I was just on a walk thinking about this and _The Rite Of Spring_ popped into my head for the contrary reason, being;

It's often thought of being an over-the-top, aggressive, relentless force of chaos but realistically only the crescendos are what people generally think about in that regard. The piece as a whole is quite tame and very melodic (and the majority of the second act/half too is just very slow and ethereal, like Debussy or Messiaen's adagios for example) (about a *4* )

Janacek's _Sinfonietta_, love that piece. Still, it's a very metrically based piece (I heard lots of Stravinsky in it, am I alone on that?). It's got lots of cool rhythm's and all but it doesn't feel aggressive or even that heavy in that aspect. (Making it about a *3* )

Cool, looking forward to everyone's future suggestions. Thank's for the responses so far :tiphat:


----------



## KenOC (Mar 7, 2011)

ST4 said:


> I'm listening currently (not a Copland piece I've heard before)


I wouldn't say it's unlistenable, by any means. The 2nd movement is a big rub-a-dub-dub scherzo, kind of like the one in Beethoven's 9th. Quite enjoyable.


----------



## Daybloom (Mar 4, 2017)

Anything by Mozart


----------



## ST4 (Oct 27, 2016)

Daybloom said:


> Anything by Mozart


Most Mozart = *1*, Requiem = *2*

Thank you for your input Daybloom :tiphat:


----------



## ST4 (Oct 27, 2016)

KenOC said:


> I wouldn't say it's unlistenable, by any means. The 2nd movement is a big rub-a-dub-dub scherzo, kind of like the one in Beethoven's 9th. Quite enjoyable.

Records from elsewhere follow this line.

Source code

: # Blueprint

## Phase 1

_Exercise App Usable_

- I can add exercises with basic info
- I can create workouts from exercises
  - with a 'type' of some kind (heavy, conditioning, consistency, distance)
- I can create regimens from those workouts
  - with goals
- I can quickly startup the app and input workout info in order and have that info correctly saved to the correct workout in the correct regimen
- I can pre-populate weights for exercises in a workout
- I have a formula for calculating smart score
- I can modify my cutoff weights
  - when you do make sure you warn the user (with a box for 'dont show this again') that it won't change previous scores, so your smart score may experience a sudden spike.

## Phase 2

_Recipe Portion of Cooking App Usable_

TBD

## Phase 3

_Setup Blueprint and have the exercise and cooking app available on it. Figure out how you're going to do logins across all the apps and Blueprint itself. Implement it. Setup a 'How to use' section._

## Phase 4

I getcha now, awesome work btw I'm really enjoying it, most of the piece is a *2* but some of the outbursts are a very fine *4* :tiphat:

I love modern(ist) organ concertos btw, I even intend on writing one myself if the opportunity comes


----------



## Pugg (Aug 8, 2014)

Daybloom said:


> Anything by Mozart


You made a firm statement on your first post.
Welcome to Talk Classical.


----------



## tortkis (Jul 13, 2013)

Nancarrow: Study for Player Piano No. 21





or...

Daniel Corral: Study for 61 Player Pianos
https://spinalfrog.bandcamp.com/track/study-for-61-player-pianos


----------



## Art Rock (Nov 28, 2009)

Unlistenable? Certainly not, love them. Noisy? Yes.


----------



## ST4 (Oct 27, 2016)

tortkis said:


> Nancarrow: Study for Player Piano No. 21
> 
> 
> 
> ...


Nancarrow? no 21 is rather a *5* (awesome piece btw, love all his studies. Great for so many reasons)

Haven't heard the Corral, so I'll report back... :tiphat:


----------



## ST4 (Oct 27, 2016)

Art Rock said:


> Unlistenable? Certainly not, love them. Noisy? Yes.


Haven't heard the Leifs' in quite a while, I'll also have to revisit that one after the previous post..

Penderecki, I knew you'd turn up sooner or later. Great piece, absolutely. Thunderous, aggressive timbres check!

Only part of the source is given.